■ Task instructions
A single total is needed, the number of lines of this listing that contain the string "include".

■ Data extract
======
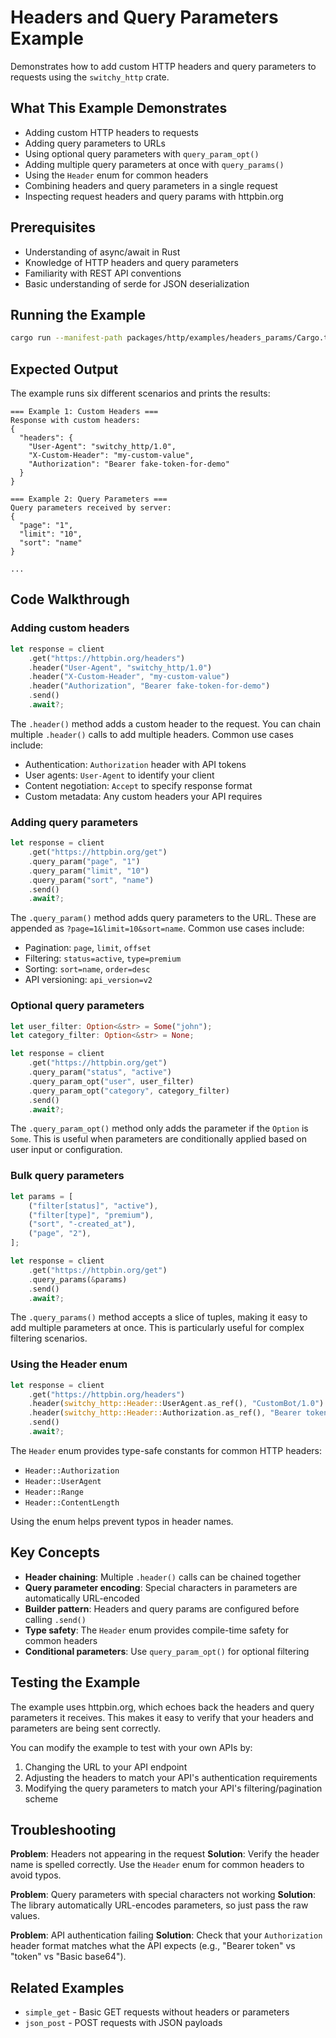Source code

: # Headers and Query Parameters Example

Demonstrates how to add custom HTTP headers and query parameters to requests using the `switchy_http` crate.

## What This Example Demonstrates

- Adding custom HTTP headers to requests
- Adding query parameters to URLs
- Using optional query parameters with `query_param_opt()`
- Adding multiple query parameters at once with `query_params()`
- Using the `Header` enum for common headers
- Combining headers and query parameters in a single request
- Inspecting request headers and query params with httpbin.org

## Prerequisites

- Understanding of async/await in Rust
- Knowledge of HTTP headers and query parameters
- Familiarity with REST API conventions
- Basic understanding of serde for JSON deserialization

## Running the Example

```bash
cargo run --manifest-path packages/http/examples/headers_params/Cargo.toml
```

## Expected Output

The example runs six different scenarios and prints the results:

```
=== Example 1: Custom Headers ===
Response with custom headers:
{
  "headers": {
    "User-Agent": "switchy_http/1.0",
    "X-Custom-Header": "my-custom-value",
    "Authorization": "Bearer fake-token-for-demo"
  }
}

=== Example 2: Query Parameters ===
Query parameters received by server:
{
  "page": "1",
  "limit": "10",
  "sort": "name"
}

...
```

## Code Walkthrough

### Adding custom headers

```rust
let response = client
    .get("https://httpbin.org/headers")
    .header("User-Agent", "switchy_http/1.0")
    .header("X-Custom-Header", "my-custom-value")
    .header("Authorization", "Bearer fake-token-for-demo")
    .send()
    .await?;
```

The `.header()` method adds a custom header to the request. You can chain multiple `.header()` calls to add multiple headers. Common use cases include:

- Authentication: `Authorization` header with API tokens
- User agents: `User-Agent` to identify your client
- Content negotiation: `Accept` to specify response format
- Custom metadata: Any custom headers your API requires

### Adding query parameters

```rust
let response = client
    .get("https://httpbin.org/get")
    .query_param("page", "1")
    .query_param("limit", "10")
    .query_param("sort", "name")
    .send()
    .await?;
```

The `.query_param()` method adds query parameters to the URL. These are appended as `?page=1&limit=10&sort=name`. Common use cases include:

- Pagination: `page`, `limit`, `offset`
- Filtering: `status=active`, `type=premium`
- Sorting: `sort=name`, `order=desc`
- API versioning: `api_version=v2`

### Optional query parameters

```rust
let user_filter: Option<&str> = Some("john");
let category_filter: Option<&str> = None;

let response = client
    .get("https://httpbin.org/get")
    .query_param("status", "active")
    .query_param_opt("user", user_filter)
    .query_param_opt("category", category_filter)
    .send()
    .await?;
```

The `.query_param_opt()` method only adds the parameter if the `Option` is `Some`. This is useful when parameters are conditionally applied based on user input or configuration.

### Bulk query parameters

```rust
let params = [
    ("filter[status]", "active"),
    ("filter[type]", "premium"),
    ("sort", "-created_at"),
    ("page", "2"),
];

let response = client
    .get("https://httpbin.org/get")
    .query_params(&params)
    .send()
    .await?;
```

The `.query_params()` method accepts a slice of tuples, making it easy to add multiple parameters at once. This is particularly useful for complex filtering scenarios.

### Using the Header enum

```rust
let response = client
    .get("https://httpbin.org/headers")
    .header(switchy_http::Header::UserAgent.as_ref(), "CustomBot/1.0")
    .header(switchy_http::Header::Authorization.as_ref(), "Bearer token")
    .send()
    .await?;
```

The `Header` enum provides type-safe constants for common HTTP headers:

- `Header::Authorization`
- `Header::UserAgent`
- `Header::Range`
- `Header::ContentLength`

Using the enum helps prevent typos in header names.

## Key Concepts

- **Header chaining**: Multiple `.header()` calls can be chained together
- **Query parameter encoding**: Special characters in parameters are automatically URL-encoded
- **Builder pattern**: Headers and query params are configured before calling `.send()`
- **Type safety**: The `Header` enum provides compile-time safety for common headers
- **Conditional parameters**: Use `query_param_opt()` for optional filtering

## Testing the Example

The example uses httpbin.org, which echoes back the headers and query parameters it receives. This makes it easy to verify that your headers and parameters are being sent correctly.

You can modify the example to test with your own APIs by:

1. Changing the URL to your API endpoint
2. Adjusting the headers to match your API's authentication requirements
3. Modifying the query parameters to match your API's filtering/pagination scheme

## Troubleshooting

**Problem**: Headers not appearing in the request
**Solution**: Verify the header name is spelled correctly. Use the `Header` enum for common headers to avoid typos.

**Problem**: Query parameters with special characters not working
**Solution**: The library automatically URL-encodes parameters, so just pass the raw values.

**Problem**: API authentication failing
**Solution**: Check that your `Authorization` header format matches what the API expects (e.g., "Bearer token" vs "token" vs "Basic base64").

## Related Examples

- `simple_get` - Basic GET requests without headers or parameters
- `json_post` - POST requests with JSON payloads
======
■ Response below
2